A história da prática do candomblé no Brasil se confunde com a história de negros e negras que, arrancados da África Mãe, não desistiram de continuar cultuando suas divindades no novo mundo. É, portanto, acima de tudo uma história de resistência. Interessante que a religião também simula na sua organização a idéia de disputa entre povos, dividindo-se em nações, para preservar elementos da origem, sendo elas Mina, Jeje, Ketu, Angola, Umbanda.

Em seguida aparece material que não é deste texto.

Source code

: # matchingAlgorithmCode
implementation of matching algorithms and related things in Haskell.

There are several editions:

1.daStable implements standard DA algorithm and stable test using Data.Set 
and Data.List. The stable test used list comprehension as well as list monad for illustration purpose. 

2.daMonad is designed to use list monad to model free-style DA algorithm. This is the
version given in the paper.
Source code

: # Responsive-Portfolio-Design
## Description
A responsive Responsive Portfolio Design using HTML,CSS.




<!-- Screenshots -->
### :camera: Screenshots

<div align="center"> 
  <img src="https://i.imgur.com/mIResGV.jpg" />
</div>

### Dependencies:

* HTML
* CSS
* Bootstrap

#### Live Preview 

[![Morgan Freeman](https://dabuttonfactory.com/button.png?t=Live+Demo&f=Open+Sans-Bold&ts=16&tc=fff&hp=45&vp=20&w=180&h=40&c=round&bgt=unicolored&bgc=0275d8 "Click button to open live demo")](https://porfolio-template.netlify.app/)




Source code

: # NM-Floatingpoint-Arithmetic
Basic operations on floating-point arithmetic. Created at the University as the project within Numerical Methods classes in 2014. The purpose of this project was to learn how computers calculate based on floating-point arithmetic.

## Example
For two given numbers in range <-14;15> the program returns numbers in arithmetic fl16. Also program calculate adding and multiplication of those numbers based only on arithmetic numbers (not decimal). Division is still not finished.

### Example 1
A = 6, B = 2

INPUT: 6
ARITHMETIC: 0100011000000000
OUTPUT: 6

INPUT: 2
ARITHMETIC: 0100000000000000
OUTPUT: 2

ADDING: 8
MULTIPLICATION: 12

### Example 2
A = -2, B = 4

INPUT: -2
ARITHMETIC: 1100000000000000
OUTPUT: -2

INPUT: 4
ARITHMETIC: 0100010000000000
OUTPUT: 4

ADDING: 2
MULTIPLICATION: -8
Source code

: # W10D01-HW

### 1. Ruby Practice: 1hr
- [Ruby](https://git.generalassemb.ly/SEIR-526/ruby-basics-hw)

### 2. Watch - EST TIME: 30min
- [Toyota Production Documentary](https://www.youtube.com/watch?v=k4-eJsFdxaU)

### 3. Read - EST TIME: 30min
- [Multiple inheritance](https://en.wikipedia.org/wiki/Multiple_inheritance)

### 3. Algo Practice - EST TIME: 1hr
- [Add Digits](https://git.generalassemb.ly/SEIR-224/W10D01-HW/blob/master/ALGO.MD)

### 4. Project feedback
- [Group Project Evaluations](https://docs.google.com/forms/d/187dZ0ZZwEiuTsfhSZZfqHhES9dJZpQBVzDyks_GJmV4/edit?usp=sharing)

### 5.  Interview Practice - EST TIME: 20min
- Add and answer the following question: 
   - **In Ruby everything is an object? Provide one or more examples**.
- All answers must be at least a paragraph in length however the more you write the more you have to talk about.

Essa divisão possibilita especificidades nos rituais religiosos, desde o uso de línguas diferentes – sendo marcante a presença da língua banto e da língua ioruba na expressividade da comunidade de terreiro – até a riqueza das divindades cultuadas – Vodus, Orixás, Caboclos, Santos sincretizados – o que nos convida a imaginar a dimensão da riqueza estética construída ao longo de tantos anos de religião, desde quando se iniciaram na Bahia os primeiros homens e mulheres feitos no santo.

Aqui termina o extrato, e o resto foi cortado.